Don’t let anyone tell you this is a boat anchor just because of its age.  My SB 9 x 48 was made in 1924 and it still has original scrape marks along the bed and crosss slide. It’s still as tight and solid as the day it was sold. These old barn finds are still around- and some are in excellent condition.

Yet Many are clapped out, certainly. So when you go look, do a T/I for wear on the bed and under the tailstock.  And try to pin down what the owner knows about it’s history.  If it’s been in the family, sitting under a tarp in the garage for 80 years, might be a very nice machine!

Glenn


----------



## Cgantner5150 (Jan 9, 2018)

My 1918 South Bend makes parts good enough for me. It’s a 13 x 7ft, but no QCGB (I do have all the change gears). The apron controls are the same but the 4 attachment points on top are a little different (those seem heavier duty).
Mine does not have that cool drive unit on top. It has a previous owner made unit with the cone pulley and leather belt.
The only identifier mine has is the serial number on the far right side. Also have the thick cast brass tags but no id numbers on them.
I paid $300 for mine, but needed a lot of love aesthetically.


----------



## Glenn Brooks (Jan 9, 2018)

Pictures, man, Pictures.  Them’s the rules! Pictures or it didn’t happen. 

I’ve seen that interesting drive unit before also, but can’t remember in what context.  I know my 1924 SB catalog shows these lathes still with overhead head belt systems.  In many parts of America, electrification had not yet happened during the ‘20’s, particularity the rural areas, so SB, indeed most other machinery vendors, still offered belt systems as well as various electric motor drive options.  Maybe the overhead motor mount is in the catalog.  I’ll have to dig it out and look...

Glenn


----------



## Glenn Brooks (Jan 9, 2018)

__


----------



## Moper361 (Jan 9, 2018)

The Japanese made a lathe back in the day that looks very similar to that.


----------



## RJSakowski (Jan 9, 2018)

Judging by the concrete blocks on the background, it appears to be an  "x" X 48" with around 80" OAL.


----------



## 4GSR (Jan 9, 2018)

4ssss said:


> Boat anchor.


Come on guys, be nice now!!!!


----------



## 4GSR (Jan 9, 2018)

Glenn has it close on age.  I would say mid to late 1920's.  Look at the half nut lever on the apron, that's almost a dead giveaway along with the QCGB.  Doesn't look that bad.  It don't look molested, yet.


----------



## T Bredehoft (Jan 9, 2018)

chiroone said:


> the owner and he knows virtually nothing about it.
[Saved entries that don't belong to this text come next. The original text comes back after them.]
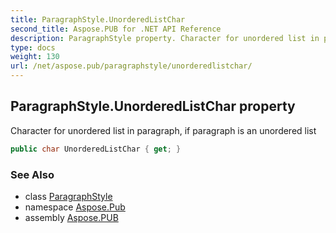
 ```yaml
---
title: ParagraphStyle.UnorderedListChar
second_title: Aspose.PUB for .NET API Reference
description: ParagraphStyle property. Character for unordered list in paragraph if paragraph is an unordered list
type: docs
weight: 130
url: /net/aspose.pub/paragraphstyle/unorderedlistchar/
---
```

## ParagraphStyle.UnorderedListChar property

Character for unordered list in paragraph, if paragraph is an unordered list

```csharp
public char UnorderedListChar { get; }
```

### See Also

* class [ParagraphStyle](../)
* namespace [Aspose.Pub](../../paragraphstyle/)
* assembly [Aspose.PUB](../../../)


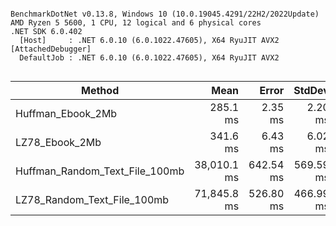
 ```

BenchmarkDotNet v0.13.8, Windows 10 (10.0.19045.4291/22H2/2022Update)
AMD Ryzen 5 5600, 1 CPU, 12 logical and 6 physical cores
.NET SDK 6.0.402
  [Host]     : .NET 6.0.10 (6.0.1022.47605), X64 RyuJIT AVX2 [AttachedDebugger]
  DefaultJob : .NET 6.0.10 (6.0.1022.47605), X64 RyuJIT AVX2


```
| Method                         | Mean        | Error     | StdDev    | Rank | Gen0         | Gen1        | Gen2       | Allocated   |
|------------------------------- |------------:|----------:|----------:|-----:|-------------:|------------:|-----------:|------------:|
| Huffman_Ebook_2Mb              |    285.1 ms |   2.35 ms |   2.20 ms |    1 |   22500.0000 |   2500.0000 |   500.0000 |   368.23 MB |
| LZ78_Ebook_2Mb                 |    341.6 ms |   6.43 ms |   6.02 ms |    2 |   25000.0000 |   2000.0000 |  1000.0000 |   405.53 MB |
| Huffman_Random_Text_File_100mb | 38,010.1 ms | 642.54 ms | 569.59 ms |    3 | 3263000.0000 | 221000.0000 |  8000.0000 | 52636.04 MB |
| LZ78_Random_Text_File_100mb    | 71,845.8 ms | 526.80 ms | 466.99 ms |    4 | 3628000.0000 | 392000.0000 | 16000.0000 | 59654.99 MB |
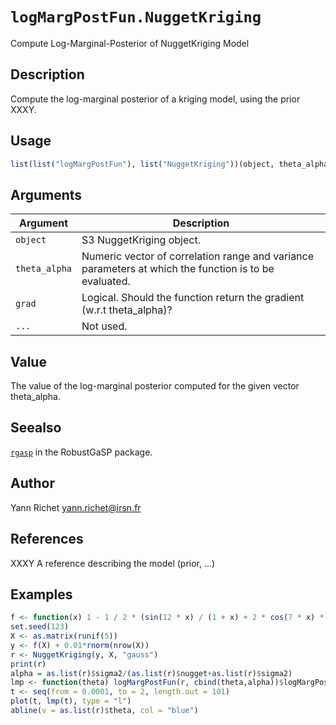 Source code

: # `logMargPostFun.NuggetKriging`

Compute Log-Marginal-Posterior of NuggetKriging Model


## Description

Compute the log-marginal posterior of a kriging model, using the
 prior XXXY.


## Usage

```r
list(list("logMargPostFun"), list("NuggetKriging"))(object, theta_alpha, grad = FALSE, ...)
```


## Arguments

Argument      |Description
------------- |----------------
`object`     |     S3 NuggetKriging object.
`theta_alpha`     |     Numeric vector of correlation range and variance parameters at which the function is to be evaluated.
`grad`     |     Logical. Should the function return the gradient (w.r.t theta_alpha)?
`...`     |     Not used.


## Value

The value of the log-marginal posterior computed for the
 given vector theta_alpha.


## Seealso

[`rgasp`](#rgasp) in the RobustGaSP package.


## Author

Yann Richet yann.richet@irsn.fr


## References

XXXY A reference describing the model (prior, ...)


## Examples

```r
f <- function(x) 1 - 1 / 2 * (sin(12 * x) / (1 + x) + 2 * cos(7 * x) * x^5 + 0.7)
set.seed(123)
X <- as.matrix(runif(5))
y <- f(X) + 0.01*rnorm(nrow(X))
r <- NuggetKriging(y, X, "gauss")
print(r)
alpha = as.list(r)$sigma2/(as.list(r)$nugget+as.list(r)$sigma2)
lmp <- function(theta) logMargPostFun(r, cbind(theta,alpha))$logMargPost
t <- seq(from = 0.0001, to = 2, length.out = 101)
plot(t, lmp(t), type = "l")
abline(v = as.list(r)$theta, col = "blue")
```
He may not know about the box of Aloris type tool  holders hidden in the tool chest to the left. Make  sure you get them, too. Look for the rest of the taper attachment, too.


----------



## Cgantner5150 (Jan 11, 2018)

Let’s see if you can get some photos attached.


----------



## Glenn Brooks (Jan 11, 2018)

Cgantnor5150,

Nice looking lathe. The original legs are a rarity these days.
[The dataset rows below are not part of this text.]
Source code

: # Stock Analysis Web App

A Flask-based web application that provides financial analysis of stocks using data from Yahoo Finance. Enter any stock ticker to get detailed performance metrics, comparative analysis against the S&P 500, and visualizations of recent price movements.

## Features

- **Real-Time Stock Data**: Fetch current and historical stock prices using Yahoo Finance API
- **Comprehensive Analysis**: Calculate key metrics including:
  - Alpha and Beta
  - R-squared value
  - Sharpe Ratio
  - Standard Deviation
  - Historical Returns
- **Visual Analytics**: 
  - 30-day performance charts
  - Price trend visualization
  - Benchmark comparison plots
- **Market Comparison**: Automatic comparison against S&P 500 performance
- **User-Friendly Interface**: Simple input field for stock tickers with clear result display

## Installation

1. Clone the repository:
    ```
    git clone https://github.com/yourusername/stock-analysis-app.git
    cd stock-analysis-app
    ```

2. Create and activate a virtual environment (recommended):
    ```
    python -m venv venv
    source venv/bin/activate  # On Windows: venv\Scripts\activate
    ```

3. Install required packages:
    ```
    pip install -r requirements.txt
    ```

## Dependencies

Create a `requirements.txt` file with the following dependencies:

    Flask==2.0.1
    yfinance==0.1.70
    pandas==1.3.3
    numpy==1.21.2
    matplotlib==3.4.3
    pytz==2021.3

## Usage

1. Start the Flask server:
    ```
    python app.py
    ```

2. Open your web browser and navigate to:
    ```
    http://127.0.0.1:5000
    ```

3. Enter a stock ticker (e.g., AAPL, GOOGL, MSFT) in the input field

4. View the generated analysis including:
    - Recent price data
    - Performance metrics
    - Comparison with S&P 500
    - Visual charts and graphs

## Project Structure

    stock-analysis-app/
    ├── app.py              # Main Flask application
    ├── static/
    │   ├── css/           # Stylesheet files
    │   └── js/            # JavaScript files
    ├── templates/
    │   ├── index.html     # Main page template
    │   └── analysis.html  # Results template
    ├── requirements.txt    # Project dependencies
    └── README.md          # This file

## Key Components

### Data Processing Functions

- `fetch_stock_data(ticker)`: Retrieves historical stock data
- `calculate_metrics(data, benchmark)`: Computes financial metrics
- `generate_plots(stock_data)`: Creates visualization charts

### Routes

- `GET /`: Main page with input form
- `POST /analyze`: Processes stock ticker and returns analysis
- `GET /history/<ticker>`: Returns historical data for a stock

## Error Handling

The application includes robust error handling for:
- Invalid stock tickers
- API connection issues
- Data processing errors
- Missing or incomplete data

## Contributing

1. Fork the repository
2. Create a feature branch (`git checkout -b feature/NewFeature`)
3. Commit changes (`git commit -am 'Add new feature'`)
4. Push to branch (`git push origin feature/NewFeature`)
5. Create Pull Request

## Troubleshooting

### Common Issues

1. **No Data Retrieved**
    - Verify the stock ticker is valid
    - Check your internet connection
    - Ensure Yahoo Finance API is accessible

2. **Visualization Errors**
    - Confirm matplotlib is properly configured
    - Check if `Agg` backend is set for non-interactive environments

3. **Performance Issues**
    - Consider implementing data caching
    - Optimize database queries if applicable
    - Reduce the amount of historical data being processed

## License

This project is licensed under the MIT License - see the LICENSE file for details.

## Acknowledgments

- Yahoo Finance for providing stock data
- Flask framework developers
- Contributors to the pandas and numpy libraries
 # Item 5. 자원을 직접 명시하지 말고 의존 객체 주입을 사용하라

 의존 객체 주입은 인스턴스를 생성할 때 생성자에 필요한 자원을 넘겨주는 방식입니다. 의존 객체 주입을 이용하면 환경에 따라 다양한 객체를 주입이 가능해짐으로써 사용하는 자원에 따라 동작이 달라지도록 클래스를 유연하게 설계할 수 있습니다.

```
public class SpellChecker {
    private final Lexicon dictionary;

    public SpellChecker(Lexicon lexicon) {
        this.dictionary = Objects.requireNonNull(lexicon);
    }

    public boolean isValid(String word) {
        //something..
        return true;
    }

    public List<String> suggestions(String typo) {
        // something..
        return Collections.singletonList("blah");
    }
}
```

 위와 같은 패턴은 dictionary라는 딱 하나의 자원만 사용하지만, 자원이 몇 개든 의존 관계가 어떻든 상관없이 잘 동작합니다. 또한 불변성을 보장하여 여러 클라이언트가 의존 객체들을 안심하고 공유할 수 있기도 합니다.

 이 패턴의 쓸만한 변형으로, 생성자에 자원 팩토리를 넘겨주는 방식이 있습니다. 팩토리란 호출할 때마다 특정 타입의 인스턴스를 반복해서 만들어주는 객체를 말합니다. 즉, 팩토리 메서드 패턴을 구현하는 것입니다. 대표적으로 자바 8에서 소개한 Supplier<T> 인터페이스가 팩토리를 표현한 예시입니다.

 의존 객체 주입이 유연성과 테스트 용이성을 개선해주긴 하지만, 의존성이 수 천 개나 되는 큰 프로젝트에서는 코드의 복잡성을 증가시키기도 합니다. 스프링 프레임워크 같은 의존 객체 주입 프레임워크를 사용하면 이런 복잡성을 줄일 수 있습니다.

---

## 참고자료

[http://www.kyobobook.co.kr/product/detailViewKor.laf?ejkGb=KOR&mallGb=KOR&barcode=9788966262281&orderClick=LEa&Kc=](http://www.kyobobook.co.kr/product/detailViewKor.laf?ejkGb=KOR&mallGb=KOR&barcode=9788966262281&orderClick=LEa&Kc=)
SB’s from the 20’s all had black colored  ‘Japonning’ as a finish - a mineral called Gilsonite, AKA asphaultum melted, mixed and thinned with linseed oil, turpinitine and lamp black.  Then baked on to form a very durable and impervious finish.  Yours looks like Japanning. Very nice indeed.  The one for sale on Craigslist is blue, maybe grey, which indicates it has been refinished sometime in the past - likely as a result of long term usage and eventuall refurbishment. Not necessarily a bad thing, just something to keep in mind when looking to see if there are any hidden signs of excessive wear.

Glenn


----------



## Cgantner5150 (Jan 11, 2018)

When I got it, it was red. I stripped the red and found that black, thick coating. It seemed to have a metal flake to it and I thought it was just decades of gunk and chips. Did a little research and found out about the Japponing. I painted over it with Rustoleum Industrial Black and White between the ways (supposedly that was the stock color scheme at the time). Got the original rocker tool post and large back plate and possibly original 3 and 4 jaw chucks. It was quite a rebuild - took it could completely apart and went through everything.


----------



## benmychree (Jan 11, 2018)

I had not yet seen a SB lathe without any gear guards; is there evidence of there ever being such?  There would be bolt holes below the gears in front and back of the headstock; the end train guard was mounted on a bracket that clamped to the rear vee way behind the headstock.


----------



## Cgantner5150 (Jan 11, 2018)

There are holes in front below the gears for sure. I’d have to look and see if the rear holes are there (I’m sure they are). Didn’t have guards when I purchased it. 
I do have the end cover but the bracket where it attaches to the bed is broken. Haven’t fabbed one yet (or spent money for a used one).


----------



## benmychree (Jan 11, 2018)

Cgantner5150 said:


> There are holes in front below the gears for sure. I’d have to look and see if the rear holes are there (I’m sure they are). Didn’t have guards when I purchased it.
> I do have the end cover but the bracket where it attaches to the bed is broken. Haven’t fabbed one yet (or spent money for a used one).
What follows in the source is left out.